- I’m an eternal (annoying) optimist. My optimism helps me deal with my disabilities.
- Scientists NEED to be optimistic.
- If all of us LD and ADHD individuals had the optimism of scientists I think we would have the potential to perform at the best of our abilities!
- Celebrate your accomplishments by displaying them in way that you can see them whenever you need a boost of confidence! I framed my published papers in my home office.
- I have an empty frame on my wall next to my framed papers. I use empty frames as a metaphor of “my potential.” When I see an empty frame I envision myself framing the next paper I am working on.
- Find out what motivates you to think optimistically about your LD/ADHD and use it to OWN your LD/ADHD!
I’ve been told that I’m an eternal optimist. I’m that annoying guy that jumps up and down when I get excited. I’m not only getting excited over big stuff (like getting into grad school or getting engaged), I’m the guy that bounces when I see a furry animal on YouTube, I wake up so happy to seize the day that I pretty much always wake my fiancée up with ‘gravity squeezes’ or very intense spooning and I laugh all through work (which probably annoys my co-workers) because we are doing science and I LOVE science. My boss really knows this optimism well. Most of the time when I start an experiment I tell my boss, “I’m going to get this to work.” or “This experiment is going to help me graduate!” She regularly tells me, “I know,” even though the last 5 times I did similar experiments they didn’t work out so well. Sometimes it is hard to stay positive, but I made a choice a long time ago that being positive is better than being negative. I used to get really upset about not being able to read well and I would go through phases where I would hate myself for learning new things so slowly. I began to notice how crappy it is to feel so negative. It’s so draining. I started noticing ‘MAD’ people (a person that defaults to angry) more often and I realized that I didn’t want to live like that. So, suffice it to say: negativity sucks!
I truly believe that one requirement of a GOOD scientist is being an optimist. They don’t have to be stupidly positive like I am, but optimism pushes science forward. Science requires lots of funding, which means scientists write lots of grants. These grants are full of comments like, “this drug may decrease viral loads by 99%” and “a better understanding how protein X functions will lead to more precise treatments for cancer Y” and “my science will change the WORLD.” Okay, I made that last one up. The point that I’m trying to make is that you HAVE TO think your experiments will work when you write a grant and when you start working on them. Scientists are allowed to doubt what they are doing but they have a little voice in their head that says, “you can do this!” We usually know that the experiments in our grants won’t completely cure the world of all its woes (or even the specific problem we are investigating), but we NEED to believe that there is a greater purpose to our work. It’s probable that our experiments will increase our knowledge in a specific area and the more we know, the closer we will get to a cure or treatment.

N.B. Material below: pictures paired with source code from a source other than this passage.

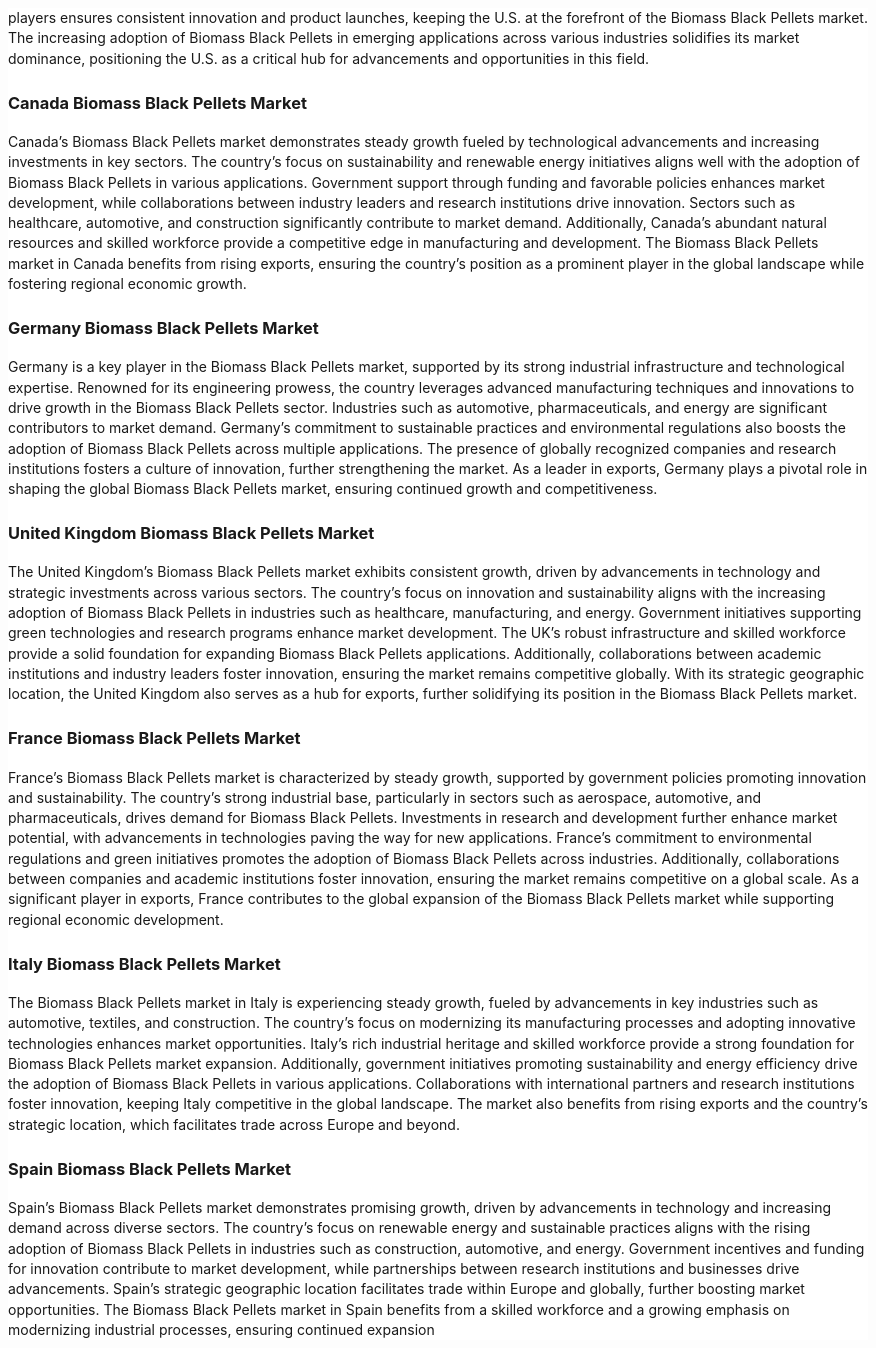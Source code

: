 players ensures consistent innovation and product launches, keeping the U.S. at the forefront of the Biomass Black Pellets market. The increasing adoption of Biomass Black Pellets in emerging applications across various industries solidifies its market dominance, positioning the U.S. as a critical hub for advancements and opportunities in this field.</p><h3>Canada Biomass Black Pellets Market</h3><p>Canada&rsquo;s Biomass Black Pellets market demonstrates steady growth fueled by technological advancements and increasing investments in key sectors. The country&rsquo;s focus on sustainability and renewable energy initiatives aligns well with the adoption of Biomass Black Pellets in various applications. Government support through funding and favorable policies enhances market development, while collaborations between industry leaders and research institutions drive innovation. Sectors such as healthcare, automotive, and construction significantly contribute to market demand. Additionally, Canada&rsquo;s abundant natural resources and skilled workforce provide a competitive edge in manufacturing and development. The Biomass Black Pellets market in Canada benefits from rising exports, ensuring the country&rsquo;s position as a prominent player in the global landscape while fostering regional economic growth.</p><h3>Germany Biomass Black Pellets Market</h3><p>Germany is a key player in the Biomass Black Pellets market, supported by its strong industrial infrastructure and technological expertise. Renowned for its engineering prowess, the country leverages advanced manufacturing techniques and innovations to drive growth in the Biomass Black Pellets sector. Industries such as automotive, pharmaceuticals, and energy are significant contributors to market demand. Germany&rsquo;s commitment to sustainable practices and environmental regulations also boosts the adoption of Biomass Black Pellets across multiple applications. The presence of globally recognized companies and research institutions fosters a culture of innovation, further strengthening the market. As a leader in exports, Germany plays a pivotal role in shaping the global Biomass Black Pellets market, ensuring continued growth and competitiveness.</p><h3>United Kingdom Biomass Black Pellets Market</h3><p>The United Kingdom&rsquo;s Biomass Black Pellets market exhibits consistent growth, driven by advancements in technology and strategic investments across various sectors. The country&rsquo;s focus on innovation and sustainability aligns with the increasing adoption of Biomass Black Pellets in industries such as healthcare, manufacturing, and energy. Government initiatives supporting green technologies and research programs enhance market development. The UK&rsquo;s robust infrastructure and skilled workforce provide a solid foundation for expanding Biomass Black Pellets applications. Additionally, collaborations between academic institutions and industry leaders foster innovation, ensuring the market remains competitive globally. With its strategic geographic location, the United Kingdom also serves as a hub for exports, further solidifying its position in the Biomass Black Pellets market.</p><h3>France Biomass Black Pellets Market</h3><p>France&rsquo;s Biomass Black Pellets market is characterized by steady growth, supported by government policies promoting innovation and sustainability. The country&rsquo;s strong industrial base, particularly in sectors such as aerospace, automotive, and pharmaceuticals, drives demand for Biomass Black Pellets. Investments in research and development further enhance market potential, with advancements in technologies paving the way for new applications. France&rsquo;s commitment to environmental regulations and green initiatives promotes the adoption of Biomass Black Pellets across industries. Additionally, collaborations between companies and academic institutions foster innovation, ensuring the market remains competitive on a global scale. As a significant player in exports, France contributes to the global expansion of the Biomass Black Pellets market while supporting regional economic development.</p><h3>Italy Biomass Black Pellets Market</h3><p>The Biomass Black Pellets market in Italy is experiencing steady growth, fueled by advancements in key industries such as automotive, textiles, and construction. The country&rsquo;s focus on modernizing its manufacturing processes and adopting innovative technologies enhances market opportunities. Italy&rsquo;s rich industrial heritage and skilled workforce provide a strong foundation for Biomass Black Pellets market expansion. Additionally, government initiatives promoting sustainability and energy efficiency drive the adoption of Biomass Black Pellets in various applications. Collaborations with international partners and research institutions foster innovation, keeping Italy competitive in the global landscape. The market also benefits from rising exports and the country&rsquo;s strategic location, which facilitates trade across Europe and beyond.</p><h3>Spain Biomass Black Pellets Market</h3><p>Spain&rsquo;s Biomass Black Pellets market demonstrates promising growth, driven by advancements in technology and increasing demand across diverse sectors. The country&rsquo;s focus on renewable energy and sustainable practices aligns with the rising adoption of Biomass Black Pellets in industries such as construction, automotive, and energy. Government incentives and funding for innovation contribute to market development, while partnerships between research institutions and businesses drive advancements. Spain&rsquo;s strategic geographic location facilitates trade within Europe and globally, further boosting market opportunities. The Biomass Black Pellets market in Spain benefits from a skilled workforce and a growing emphasis on modernizing industrial processes, ensuring continued expansion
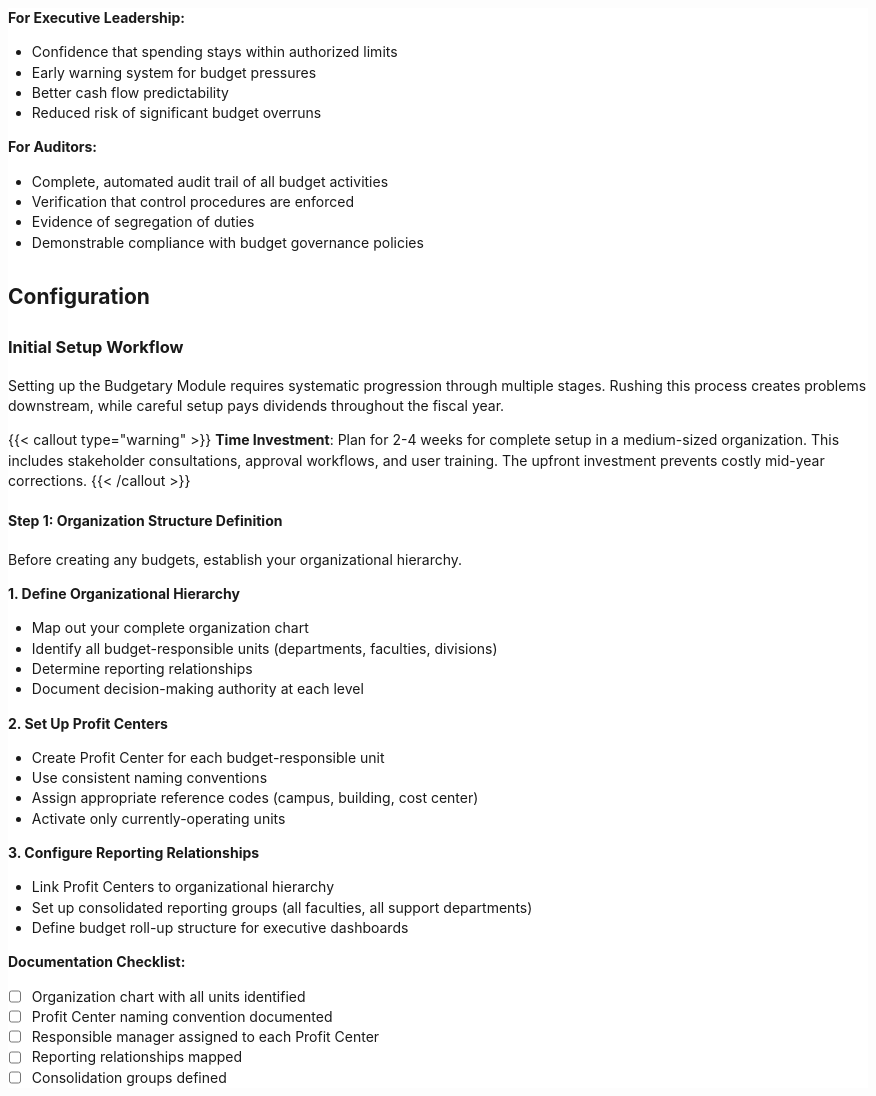 **For Executive Leadership:**
- Confidence that spending stays within authorized limits
- Early warning system for budget pressures
- Better cash flow predictability
- Reduced risk of significant budget overruns

**For Auditors:**
- Complete, automated audit trail of all budget activities
- Verification that control procedures are enforced
- Evidence of segregation of duties
- Demonstrable compliance with budget governance policies

## Configuration

### Initial Setup Workflow

Setting up the Budgetary Module requires systematic progression through multiple stages. Rushing this process creates problems downstream, while careful setup pays dividends throughout the fiscal year.

{{< callout type="warning" >}}
**Time Investment**: Plan for 2-4 weeks for complete setup in a medium-sized organization. This includes stakeholder consultations, approval workflows, and user training. The upfront investment prevents costly mid-year corrections.
{{< /callout >}}

#### Step 1: Organization Structure Definition

Before creating any budgets, establish your organizational hierarchy.

**1. Define Organizational Hierarchy**
- Map out your complete organization chart
- Identify all budget-responsible units (departments, faculties, divisions)
- Determine reporting relationships
- Document decision-making authority at each level

**2. Set Up Profit Centers**
- Create Profit Center for each budget-responsible unit
- Use consistent naming conventions
- Assign appropriate reference codes (campus, building, cost center)
- Activate only currently-operating units

**3. Configure Reporting Relationships**
- Link Profit Centers to organizational hierarchy
- Set up consolidated reporting groups (all faculties, all support departments)
- Define budget roll-up structure for executive dashboards

**Documentation Checklist:**
- [ ] Organization chart with all units identified
- [ ] Profit Center naming convention documented
- [ ] Responsible manager assigned to each Profit Center
- [ ] Reporting relationships mapped
- [ ] Consolidation groups defined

Scientist optimism = LD/ADHD optimism
Correlating the positivity needed to be a good scientist with the positivity needed by us LD people to beat our disabilities will help make us all better. Imagine a world where people with LD and ADHD didn’t mourn their disabilities or avoid activities they ‘just can’t get.’ Imagine how wonderful it would be if LD and ADHD just meant, “learns differently” or “reads differently!” Changing our perception of LD and ADHD individuals needs to start with us. We need to know that we are great. We need to know that we can ‘beat/overcome/destroy/attack/face punch’ our disabilities. We need to start by setting and reaching lofty goals! We should take a page from the scientist’s manual and say, “I may not change the world, but I can do my part to be the best person I can be.” To keep my optimism high, I framed my two published papers and put them up in my home office. I frequently look at them as a constant reminder that success is not an easy thing to accomplish, but hard work and thinking positively can lead to fantastic outcomes. Celebrate your accomplishments!
One way I try to use optimism to be the best person I can be is by using empty frames. Empty frames are a combination of optimism and determination. They basically represent my potential. I use empty frames as a representation of what I want out of life or what I want to become. To me, an empty frame represents where I want to be and I use them to push me to be better. Frames should be filled with accomplishments, so when I see an empty frame I think to myself, “I need to fill that with something AWESOME!” I have an ‘empty’ frame on my wall next to my framed papers. I use this as a key motivator to push me to get another paper published. Soon, I hope to fill that empty frame with a new paper only to replace the blank space on my wall with a new empty frame.
I believe optimism is key to overcoming LD and ADHD. The more positively you see yourself in the mirror and the world around you, the better equipped you will be to face the challenge of having a disability!